I argue that canonicalization of a unicode string is a fundamental operation within unicode, and without it, you cannot safely do equality on unicode user input/file names.
background: strings, canonicalisation and equality
In the rust world, a character is a unicode scalar value, or any codepoint that isn't part of a surrogate pair. Unfortunately, in unicode, there are mutliple ways to encode the character Ă©: either as one code point, or two (e plus a combining character).
Unicode equivalence - Wikipedia has an overview that doesn't involve delving into technical reports.
These are (in unicode) canonically equal, but in rust strings are compared by codepoints, so these strings are different. Treating unicode strings as different when they are canonically the same leads to fun and games.
problems caused by a lack of canonicalisation.
For example, a git repo usually stores filenames with the raw codepoints, without normalizing. On OSX, this is NFD for filenames. On Linux, it's NFC. Files committed on one system would break on another.
The fix is telling git to NFC file names before commit.
In spotify, a lack of canonicalization of unicode strings lead to hijacked accounts.
back to the argument:
I argue that canonicalization of a unicode string is a fundamental operation within unicode, and without it, you cannot safely do equality on unicode user input/file names.
There's a similar argument to be made for casefolding. Many developers use lowercase to canonicalize strings, and enough people have seen a joel spolsky post to know about a turkish i.
As it stands right now you may be able to publish two cargo packages with different normalizations, which clobber each other when written to disk on osx.
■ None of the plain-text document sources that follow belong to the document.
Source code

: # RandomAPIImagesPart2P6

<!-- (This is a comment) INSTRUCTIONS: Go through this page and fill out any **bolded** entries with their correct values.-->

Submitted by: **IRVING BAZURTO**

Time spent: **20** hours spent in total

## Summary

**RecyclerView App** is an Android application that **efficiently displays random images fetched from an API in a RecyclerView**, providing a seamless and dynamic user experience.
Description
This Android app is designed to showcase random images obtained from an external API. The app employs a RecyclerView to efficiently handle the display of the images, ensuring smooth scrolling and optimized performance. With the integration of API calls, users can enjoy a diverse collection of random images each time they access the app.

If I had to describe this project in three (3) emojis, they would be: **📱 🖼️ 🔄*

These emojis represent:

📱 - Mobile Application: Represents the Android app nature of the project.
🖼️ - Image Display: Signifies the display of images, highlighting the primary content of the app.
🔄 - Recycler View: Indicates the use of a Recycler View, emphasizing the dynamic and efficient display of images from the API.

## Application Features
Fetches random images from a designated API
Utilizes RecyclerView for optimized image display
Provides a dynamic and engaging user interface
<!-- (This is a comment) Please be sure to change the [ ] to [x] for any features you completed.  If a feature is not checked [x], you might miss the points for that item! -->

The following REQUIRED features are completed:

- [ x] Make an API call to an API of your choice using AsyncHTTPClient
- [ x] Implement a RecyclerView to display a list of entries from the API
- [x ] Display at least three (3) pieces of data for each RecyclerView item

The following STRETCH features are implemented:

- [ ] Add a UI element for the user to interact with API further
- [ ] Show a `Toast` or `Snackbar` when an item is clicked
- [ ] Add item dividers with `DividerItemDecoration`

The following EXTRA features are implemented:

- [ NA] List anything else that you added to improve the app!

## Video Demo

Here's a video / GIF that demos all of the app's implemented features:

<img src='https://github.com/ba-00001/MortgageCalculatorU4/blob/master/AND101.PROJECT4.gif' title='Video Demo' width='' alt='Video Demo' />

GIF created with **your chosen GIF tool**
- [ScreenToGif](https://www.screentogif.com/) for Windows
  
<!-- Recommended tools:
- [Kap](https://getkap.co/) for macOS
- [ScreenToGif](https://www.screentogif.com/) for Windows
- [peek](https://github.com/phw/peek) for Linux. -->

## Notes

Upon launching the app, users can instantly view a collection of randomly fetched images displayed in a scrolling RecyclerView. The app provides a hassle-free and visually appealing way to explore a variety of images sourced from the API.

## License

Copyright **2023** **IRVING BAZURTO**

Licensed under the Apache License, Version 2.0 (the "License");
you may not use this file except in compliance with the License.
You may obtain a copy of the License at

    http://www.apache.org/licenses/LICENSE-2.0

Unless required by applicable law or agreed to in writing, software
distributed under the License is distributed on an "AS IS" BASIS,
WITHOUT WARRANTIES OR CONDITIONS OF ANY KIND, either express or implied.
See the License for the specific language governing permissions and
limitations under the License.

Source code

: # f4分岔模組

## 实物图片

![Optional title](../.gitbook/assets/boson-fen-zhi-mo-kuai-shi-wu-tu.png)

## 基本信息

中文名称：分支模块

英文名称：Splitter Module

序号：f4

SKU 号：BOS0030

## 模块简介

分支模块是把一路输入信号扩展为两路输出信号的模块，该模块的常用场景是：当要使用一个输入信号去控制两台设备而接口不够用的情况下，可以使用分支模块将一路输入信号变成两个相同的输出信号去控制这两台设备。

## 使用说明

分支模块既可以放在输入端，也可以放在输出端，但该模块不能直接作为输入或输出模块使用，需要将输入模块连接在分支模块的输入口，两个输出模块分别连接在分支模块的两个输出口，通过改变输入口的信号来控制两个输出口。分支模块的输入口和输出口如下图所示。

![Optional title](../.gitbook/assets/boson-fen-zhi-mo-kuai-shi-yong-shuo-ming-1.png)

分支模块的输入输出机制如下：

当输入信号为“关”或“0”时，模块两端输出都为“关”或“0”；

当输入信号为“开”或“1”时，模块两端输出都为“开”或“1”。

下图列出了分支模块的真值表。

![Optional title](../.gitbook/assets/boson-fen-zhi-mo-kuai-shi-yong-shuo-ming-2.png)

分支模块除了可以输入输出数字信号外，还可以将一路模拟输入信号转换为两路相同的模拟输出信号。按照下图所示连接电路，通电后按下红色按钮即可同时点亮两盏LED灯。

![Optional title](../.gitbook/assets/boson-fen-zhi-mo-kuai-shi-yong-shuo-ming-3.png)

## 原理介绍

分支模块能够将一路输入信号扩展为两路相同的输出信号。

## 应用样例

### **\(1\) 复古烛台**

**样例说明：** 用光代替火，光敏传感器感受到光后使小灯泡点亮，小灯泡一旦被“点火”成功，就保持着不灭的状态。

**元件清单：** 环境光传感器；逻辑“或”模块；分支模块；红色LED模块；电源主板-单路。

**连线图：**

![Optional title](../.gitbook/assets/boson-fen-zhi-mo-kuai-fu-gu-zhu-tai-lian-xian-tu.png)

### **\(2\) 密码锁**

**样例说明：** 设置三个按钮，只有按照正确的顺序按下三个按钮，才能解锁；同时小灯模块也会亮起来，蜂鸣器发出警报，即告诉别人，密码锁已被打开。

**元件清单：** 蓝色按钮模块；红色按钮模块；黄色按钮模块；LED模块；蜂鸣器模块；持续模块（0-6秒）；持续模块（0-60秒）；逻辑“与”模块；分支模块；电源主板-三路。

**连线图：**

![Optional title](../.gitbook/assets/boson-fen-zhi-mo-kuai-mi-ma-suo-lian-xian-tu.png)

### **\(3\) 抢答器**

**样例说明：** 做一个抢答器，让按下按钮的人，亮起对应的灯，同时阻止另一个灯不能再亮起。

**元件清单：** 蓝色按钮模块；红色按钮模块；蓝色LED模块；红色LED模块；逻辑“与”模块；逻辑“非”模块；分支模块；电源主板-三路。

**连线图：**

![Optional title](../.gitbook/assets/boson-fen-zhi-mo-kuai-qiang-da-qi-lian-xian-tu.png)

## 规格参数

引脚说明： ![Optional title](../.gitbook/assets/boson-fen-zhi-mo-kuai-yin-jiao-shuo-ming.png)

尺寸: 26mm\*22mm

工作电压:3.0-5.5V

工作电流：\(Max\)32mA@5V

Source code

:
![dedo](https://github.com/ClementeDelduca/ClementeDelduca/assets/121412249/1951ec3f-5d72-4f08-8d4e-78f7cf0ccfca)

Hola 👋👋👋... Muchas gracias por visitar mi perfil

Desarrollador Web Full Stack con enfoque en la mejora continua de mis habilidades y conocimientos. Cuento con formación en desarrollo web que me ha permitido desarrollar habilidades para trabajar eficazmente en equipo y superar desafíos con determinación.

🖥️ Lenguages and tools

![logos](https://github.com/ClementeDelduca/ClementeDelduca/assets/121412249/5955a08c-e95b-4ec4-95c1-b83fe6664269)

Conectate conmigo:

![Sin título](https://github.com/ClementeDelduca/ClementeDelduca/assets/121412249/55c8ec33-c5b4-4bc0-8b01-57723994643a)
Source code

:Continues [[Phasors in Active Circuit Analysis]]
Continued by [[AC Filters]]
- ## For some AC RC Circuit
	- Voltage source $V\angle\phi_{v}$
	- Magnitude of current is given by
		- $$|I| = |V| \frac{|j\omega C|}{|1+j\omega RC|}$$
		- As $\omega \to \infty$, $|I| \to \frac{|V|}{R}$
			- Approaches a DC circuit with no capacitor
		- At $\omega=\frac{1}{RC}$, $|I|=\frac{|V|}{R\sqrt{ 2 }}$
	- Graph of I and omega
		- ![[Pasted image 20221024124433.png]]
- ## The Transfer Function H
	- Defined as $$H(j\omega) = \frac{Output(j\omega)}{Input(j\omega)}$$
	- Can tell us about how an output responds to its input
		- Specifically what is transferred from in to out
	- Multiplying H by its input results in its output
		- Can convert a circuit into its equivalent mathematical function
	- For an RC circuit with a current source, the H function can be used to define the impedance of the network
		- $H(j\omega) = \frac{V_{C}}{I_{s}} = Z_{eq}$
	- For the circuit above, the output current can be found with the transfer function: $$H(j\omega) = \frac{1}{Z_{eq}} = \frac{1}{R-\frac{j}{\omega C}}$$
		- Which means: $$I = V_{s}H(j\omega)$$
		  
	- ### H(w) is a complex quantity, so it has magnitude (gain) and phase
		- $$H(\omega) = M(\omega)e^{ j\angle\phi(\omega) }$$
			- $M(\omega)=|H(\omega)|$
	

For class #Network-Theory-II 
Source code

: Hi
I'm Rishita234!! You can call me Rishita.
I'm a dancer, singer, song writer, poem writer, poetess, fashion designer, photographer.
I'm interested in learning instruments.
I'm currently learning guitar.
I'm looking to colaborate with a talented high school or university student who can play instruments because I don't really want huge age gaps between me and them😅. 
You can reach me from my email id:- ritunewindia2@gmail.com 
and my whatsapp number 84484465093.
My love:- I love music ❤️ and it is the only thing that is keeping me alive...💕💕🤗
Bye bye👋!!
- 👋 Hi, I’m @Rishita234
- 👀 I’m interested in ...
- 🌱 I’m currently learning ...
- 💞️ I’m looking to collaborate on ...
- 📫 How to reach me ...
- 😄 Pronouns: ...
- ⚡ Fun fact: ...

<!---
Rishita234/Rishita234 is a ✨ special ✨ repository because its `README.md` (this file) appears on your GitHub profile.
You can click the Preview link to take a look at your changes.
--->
There will likely be problems for any utf-8 string in rust that checks equality.
I do not know what path you wish to take, but one of the following might be better than the current status-quo.
-
Make the documentation clear you're punting on canonicalization
-
Put the nfc et al operations in core and let the user work it out.
-
Pick an normalization (NFC per rfc5198 is as good as any reason), and standardise on it internally.
So, what can we do / should we be doing something?
This was echoed by several other people as well. And, frankly, this whole conversation by other languages where "Unicode support" left many bad feels, for example, the Ruby 1.8 -> 1.9 transition, and so there's residual issues too.
Frankly, I am bad at Unicode, so I feel a bit under-qualified to comment here, but would like to hear yinz's thoughts. I had a small convo with @SimonSapin yesterday about related things as well.